【一天一道LeetCode】#23. Merge k Sorted Lists

一天一道LeetCode系列

（一）题目

Merge k sorted linked lists and return it as one sorted list. Analyze and describe its complexity.

（二）解题

合并K个已拍好序的链表。剑指上有合并两个已排好序的链表的算法，那么K个数，我们可以采用归并排序的思想，不过合并函数可能需要修改一下，换成合并两个已排好序的链表的方法。
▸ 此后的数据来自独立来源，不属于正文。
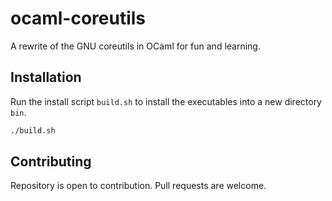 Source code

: # ocaml-coreutils

A rewrite of the GNU coreutils in OCaml for fun and learning.

## Installation

Run the install script `build.sh` to install the executables into a new directory `bin`.

```bash
./build.sh
```

## Contributing

Repository is open to contribution. Pull requests are welcome.
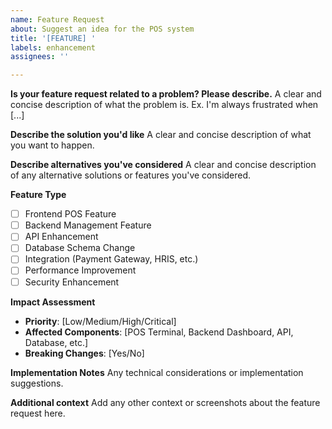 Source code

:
 ```yaml
---
name: Feature Request
about: Suggest an idea for the POS system
title: '[FEATURE] '
labels: enhancement
assignees: ''

---
```


**Is your feature request related to a problem? Please describe.**
A clear and concise description of what the problem is. Ex. I'm always frustrated when [...]

**Describe the solution you'd like**
A clear and concise description of what you want to happen.

**Describe alternatives you've considered**
A clear and concise description of any alternative solutions or features you've considered.

**Feature Type**
- [ ] Frontend POS Feature
- [ ] Backend Management Feature
- [ ] API Enhancement
- [ ] Database Schema Change
- [ ] Integration (Payment Gateway, HRIS, etc.)
- [ ] Performance Improvement
- [ ] Security Enhancement

**Impact Assessment**
- **Priority**: [Low/Medium/High/Critical]
- **Affected Components**: [POS Terminal, Backend Dashboard, API, Database, etc.]
- **Breaking Changes**: [Yes/No]

**Implementation Notes**
Any technical considerations or implementation suggestions.

**Additional context**
Add any other context or screenshots about the feature request here.
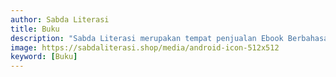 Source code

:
 ```yaml
---
author: Sabda Literasi
title: Buku
description: "Sabda Literasi merupakan tempat penjualan Ebook Berbahasa Indonesia terlengkap dengan harga dua kali lebih murah dan tersedia dalam bentuk PDF."
image: https://sabdaliterasi.shop/media/android-icon-512x512
keyword: [Buku]
---
```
代码如下：

/** * Definition for singly-linked list. * struct ListNode { * int val; * ListNode *next; * ListNode(int x) : val(x), next(NULL) {} * }; */

class Solution {

public:

    ListNode* mergeKLists(vector<ListNode*>& lists) {

        int len = lists.size();

        if(len == 0) return NULL;

        if(len == 1) return lists[0];

        ListNode* ret =  merge(lists,0,lists.size()-1);

        return ret;

    }

    ListNode* merge(vector<ListNode*>& lists , int i,int j){

        if(i==j) return lists[i];

        ListNode* ret = NULL;

        if(i<j){

            int mid = (i+j)/2;

            ListNode* lhs = merge(lists , i,mid);

            ListNode* rhs = merge(lists , mid+1,j);

            ret = mergeTwoLists(lhs,rhs);

        }

        return ret;

    }

    ListNode* mergeTwoLists(ListNode* list1 , ListNode* list2){

        if(list1 == NULL) return list2;

        if(list2 == NULL) return list1;



        ListNode* ret = NULL;



        if(list1->val < list2->val){

            ret = list1;

            ret->next = mergeTwoLists(list1->next ,  list2);

        }

        else{

            ret = list2;

            ret->next = mergeTwoLists(list1 ,  list2->next);

        }

        return ret;

    }

};